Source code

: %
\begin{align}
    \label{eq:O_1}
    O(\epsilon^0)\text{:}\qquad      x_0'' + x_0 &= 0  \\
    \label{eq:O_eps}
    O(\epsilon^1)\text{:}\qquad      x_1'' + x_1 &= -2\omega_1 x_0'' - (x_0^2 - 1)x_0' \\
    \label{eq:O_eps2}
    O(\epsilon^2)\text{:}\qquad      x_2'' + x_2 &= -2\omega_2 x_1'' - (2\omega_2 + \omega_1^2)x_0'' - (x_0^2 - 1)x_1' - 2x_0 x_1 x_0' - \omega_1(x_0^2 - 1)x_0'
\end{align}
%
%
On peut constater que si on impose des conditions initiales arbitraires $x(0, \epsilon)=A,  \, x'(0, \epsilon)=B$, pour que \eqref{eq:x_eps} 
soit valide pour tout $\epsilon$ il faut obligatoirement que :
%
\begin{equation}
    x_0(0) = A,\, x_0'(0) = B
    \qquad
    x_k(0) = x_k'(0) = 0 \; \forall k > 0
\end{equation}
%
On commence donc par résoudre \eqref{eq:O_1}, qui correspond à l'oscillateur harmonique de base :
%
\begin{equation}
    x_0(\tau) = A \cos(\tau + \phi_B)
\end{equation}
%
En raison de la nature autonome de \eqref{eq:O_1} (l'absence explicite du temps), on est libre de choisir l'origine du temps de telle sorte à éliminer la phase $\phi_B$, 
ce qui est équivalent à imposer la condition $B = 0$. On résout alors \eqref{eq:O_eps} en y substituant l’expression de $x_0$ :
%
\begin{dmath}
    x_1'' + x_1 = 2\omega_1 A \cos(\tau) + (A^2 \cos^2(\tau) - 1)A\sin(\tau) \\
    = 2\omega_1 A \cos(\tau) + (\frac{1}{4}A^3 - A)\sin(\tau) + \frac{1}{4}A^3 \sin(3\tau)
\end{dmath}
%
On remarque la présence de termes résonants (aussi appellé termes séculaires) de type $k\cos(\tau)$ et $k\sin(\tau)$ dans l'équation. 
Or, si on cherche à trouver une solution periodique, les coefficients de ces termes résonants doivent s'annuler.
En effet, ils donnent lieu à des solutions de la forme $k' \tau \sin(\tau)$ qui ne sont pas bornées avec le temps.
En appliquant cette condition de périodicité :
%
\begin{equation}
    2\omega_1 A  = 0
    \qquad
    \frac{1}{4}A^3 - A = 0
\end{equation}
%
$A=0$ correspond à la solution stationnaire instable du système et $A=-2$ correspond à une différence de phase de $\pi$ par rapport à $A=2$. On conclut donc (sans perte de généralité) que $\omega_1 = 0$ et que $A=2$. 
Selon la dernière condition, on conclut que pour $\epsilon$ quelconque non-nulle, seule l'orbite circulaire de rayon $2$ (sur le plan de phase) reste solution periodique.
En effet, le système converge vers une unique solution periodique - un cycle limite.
****************
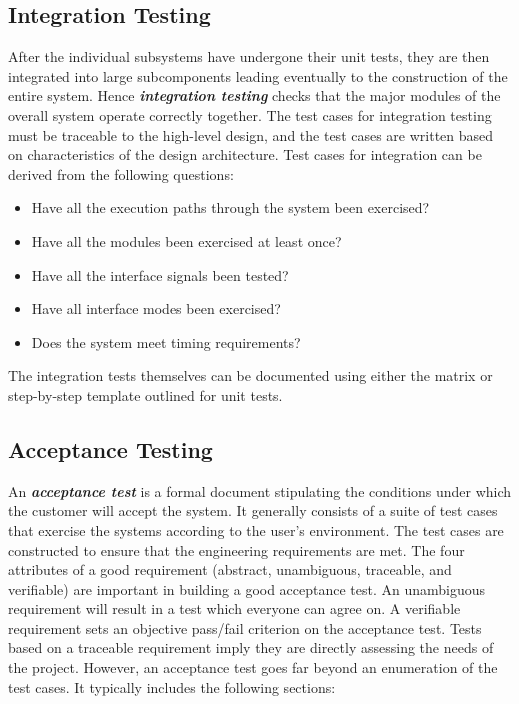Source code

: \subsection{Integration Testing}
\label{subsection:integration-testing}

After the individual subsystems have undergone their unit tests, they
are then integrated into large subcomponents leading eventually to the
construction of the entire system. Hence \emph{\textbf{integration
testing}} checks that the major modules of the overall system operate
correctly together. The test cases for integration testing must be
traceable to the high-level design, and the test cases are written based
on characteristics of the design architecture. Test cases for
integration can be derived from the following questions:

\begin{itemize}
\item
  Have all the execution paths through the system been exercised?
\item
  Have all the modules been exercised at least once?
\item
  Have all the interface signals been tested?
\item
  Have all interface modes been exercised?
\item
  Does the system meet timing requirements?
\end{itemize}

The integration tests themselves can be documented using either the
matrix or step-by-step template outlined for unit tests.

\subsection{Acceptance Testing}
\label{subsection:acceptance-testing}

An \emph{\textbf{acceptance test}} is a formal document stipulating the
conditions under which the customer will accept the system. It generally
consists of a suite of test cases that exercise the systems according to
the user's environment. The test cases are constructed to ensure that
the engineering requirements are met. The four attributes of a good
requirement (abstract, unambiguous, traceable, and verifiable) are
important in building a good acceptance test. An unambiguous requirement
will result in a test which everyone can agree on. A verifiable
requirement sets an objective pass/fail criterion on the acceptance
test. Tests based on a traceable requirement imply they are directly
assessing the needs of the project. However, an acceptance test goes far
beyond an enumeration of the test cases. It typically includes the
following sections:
****************
The lines above, starting at the one with "x_0(0) = A,\, x_0'(0) = B" and ending at the one with "x_1'' + x_1 = 2\omega_1", are the only ones to return, exactly as written.

    x_0(0) = A,\, x_0'(0) = B
    \qquad
    x_k(0) = x_k'(0) = 0 \; \forall k > 0
\end{equation}
%
On commence donc par résoudre \eqref{eq:O_1}, qui correspond à l'oscillateur harmonique de base :
%
\begin{equation}
    x_0(\tau) = A \cos(\tau + \phi_B)
\end{equation}
%
En raison de la nature autonome de \eqref{eq:O_1} (l'absence explicite du temps), on est libre de choisir l'origine du temps de telle sorte à éliminer la phase $\phi_B$, 
ce qui est équivalent à imposer la condition $B = 0$. On résout alors \eqref{eq:O_eps} en y substituant l’expression de $x_0$ :
%
\begin{dmath}
    x_1'' + x_1 = 2\omega_1 A \cos(\tau) + (A^2 \cos^2(\tau) - 1)A\sin(\tau) \\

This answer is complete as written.